The witch was silent for a moment, little more than a grim shade given Human form. “I’ve trained Pah-Kasraman well. He’s already a fine witch and will make a great rahn. Even so, I doubt—”

“He will be a rahn when I am ready for him to be rahn and not a moment earlier!” Corajidin felt a small panic burst in him. “Are you saying the answer is no? Is Kasraman lying to me?”

“I’m saying whatever he’s found isn’t something I’d pin my hopes on.” Wolfram stirred, features obscured by the gloom. “Stay the course. Ariskander has answers for us both.”

“His knowledge of how to unlock the Hall of Reflection? After your years of study, you still believe there is an answer to fixing your damaged body in some mythological Sēq treasure trove?”

“I know it!” the ancient witch snapped. “Don’t mock me, you who are currently less than half a rahn. The Dion am Moud exists, and it will benefit us both if we find it. For me, a new body rather than this travesty! For you, all the great treasures collected by the dynasties of three empires. Riches beyond imagining, all of it for the taking. Imagine how strong your Second Awakened Empire will be.”
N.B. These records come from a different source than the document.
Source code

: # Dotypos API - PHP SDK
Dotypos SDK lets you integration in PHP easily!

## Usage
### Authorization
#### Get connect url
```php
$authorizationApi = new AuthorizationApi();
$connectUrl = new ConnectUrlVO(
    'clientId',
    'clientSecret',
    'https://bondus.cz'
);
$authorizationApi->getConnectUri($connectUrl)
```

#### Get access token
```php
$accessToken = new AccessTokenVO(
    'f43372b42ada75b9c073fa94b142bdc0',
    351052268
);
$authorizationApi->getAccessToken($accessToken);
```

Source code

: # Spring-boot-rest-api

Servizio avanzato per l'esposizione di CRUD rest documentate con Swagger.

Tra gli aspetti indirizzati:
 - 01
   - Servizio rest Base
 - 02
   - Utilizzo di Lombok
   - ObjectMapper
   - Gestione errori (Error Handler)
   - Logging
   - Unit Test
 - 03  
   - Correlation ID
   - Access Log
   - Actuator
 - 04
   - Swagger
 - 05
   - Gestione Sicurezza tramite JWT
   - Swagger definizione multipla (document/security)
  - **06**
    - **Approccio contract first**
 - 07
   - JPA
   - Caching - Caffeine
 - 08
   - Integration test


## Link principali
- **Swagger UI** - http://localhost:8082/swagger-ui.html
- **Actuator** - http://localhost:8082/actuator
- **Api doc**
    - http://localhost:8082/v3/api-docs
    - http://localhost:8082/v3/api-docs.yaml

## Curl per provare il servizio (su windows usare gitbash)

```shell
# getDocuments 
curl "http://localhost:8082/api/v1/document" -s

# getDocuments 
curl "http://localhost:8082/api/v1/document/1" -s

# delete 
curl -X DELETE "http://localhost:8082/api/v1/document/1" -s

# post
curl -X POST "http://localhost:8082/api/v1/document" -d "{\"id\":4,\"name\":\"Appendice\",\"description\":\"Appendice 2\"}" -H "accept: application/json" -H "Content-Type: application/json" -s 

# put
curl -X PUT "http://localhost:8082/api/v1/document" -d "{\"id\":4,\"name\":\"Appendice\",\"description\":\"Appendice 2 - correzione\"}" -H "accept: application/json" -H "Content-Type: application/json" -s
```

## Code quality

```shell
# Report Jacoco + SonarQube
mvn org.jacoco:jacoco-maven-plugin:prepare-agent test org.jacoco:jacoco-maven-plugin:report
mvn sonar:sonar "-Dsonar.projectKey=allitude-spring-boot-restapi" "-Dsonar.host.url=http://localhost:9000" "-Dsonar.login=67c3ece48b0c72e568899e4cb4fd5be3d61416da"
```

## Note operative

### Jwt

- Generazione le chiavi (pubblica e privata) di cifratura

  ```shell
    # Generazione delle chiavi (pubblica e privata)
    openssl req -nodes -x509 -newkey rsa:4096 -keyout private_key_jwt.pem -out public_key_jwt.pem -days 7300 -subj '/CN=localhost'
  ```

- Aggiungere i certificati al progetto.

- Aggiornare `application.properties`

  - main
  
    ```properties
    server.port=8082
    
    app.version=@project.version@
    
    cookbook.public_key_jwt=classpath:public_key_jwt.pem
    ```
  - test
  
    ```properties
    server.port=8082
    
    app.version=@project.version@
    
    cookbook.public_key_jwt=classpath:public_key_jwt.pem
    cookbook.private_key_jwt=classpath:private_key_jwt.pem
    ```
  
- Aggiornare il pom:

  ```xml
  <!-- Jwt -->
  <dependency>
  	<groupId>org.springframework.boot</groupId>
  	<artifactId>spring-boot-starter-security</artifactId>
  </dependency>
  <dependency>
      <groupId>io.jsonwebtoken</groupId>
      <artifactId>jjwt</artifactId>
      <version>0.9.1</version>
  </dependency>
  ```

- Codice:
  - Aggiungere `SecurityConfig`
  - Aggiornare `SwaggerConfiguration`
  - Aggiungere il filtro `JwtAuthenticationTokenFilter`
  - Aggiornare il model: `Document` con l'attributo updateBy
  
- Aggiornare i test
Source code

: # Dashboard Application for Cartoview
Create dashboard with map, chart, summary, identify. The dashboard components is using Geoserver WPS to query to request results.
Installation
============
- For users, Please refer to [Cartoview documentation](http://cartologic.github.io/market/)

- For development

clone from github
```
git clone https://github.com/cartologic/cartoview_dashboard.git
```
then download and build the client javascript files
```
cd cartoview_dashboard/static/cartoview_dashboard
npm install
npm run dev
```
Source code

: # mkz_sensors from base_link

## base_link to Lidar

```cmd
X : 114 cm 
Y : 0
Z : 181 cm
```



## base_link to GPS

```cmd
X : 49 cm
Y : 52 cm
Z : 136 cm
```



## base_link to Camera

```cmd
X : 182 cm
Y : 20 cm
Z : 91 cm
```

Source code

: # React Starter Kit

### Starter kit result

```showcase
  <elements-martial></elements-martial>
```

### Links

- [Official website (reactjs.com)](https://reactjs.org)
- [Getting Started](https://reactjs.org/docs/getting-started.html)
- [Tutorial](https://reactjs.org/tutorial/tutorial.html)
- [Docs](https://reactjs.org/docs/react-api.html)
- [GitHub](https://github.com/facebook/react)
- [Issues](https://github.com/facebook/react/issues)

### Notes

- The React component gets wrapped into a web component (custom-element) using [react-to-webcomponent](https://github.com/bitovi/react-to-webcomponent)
There was a limit to how often Corajidin could chase the promises of tomorrow. How many times had Wolfram failed to make real the imaginings of his pipe dreams? Ariskander was a prize Corajidin had in his hands. He would not give it up until he had wrung everything he could from it. He might not need to kill Ariskander…it did not change the fact he wanted to.

“You mentioned to me earlier that the witches had grown strong over the years of their exile?” Corajidin murmured. If he could not have an army, perhaps he needed to seek alternative options.

“I did.”

“You suggested once they could help with my…dilemma.”

“They can.”

“Then bring them to me.”

“As you wish.”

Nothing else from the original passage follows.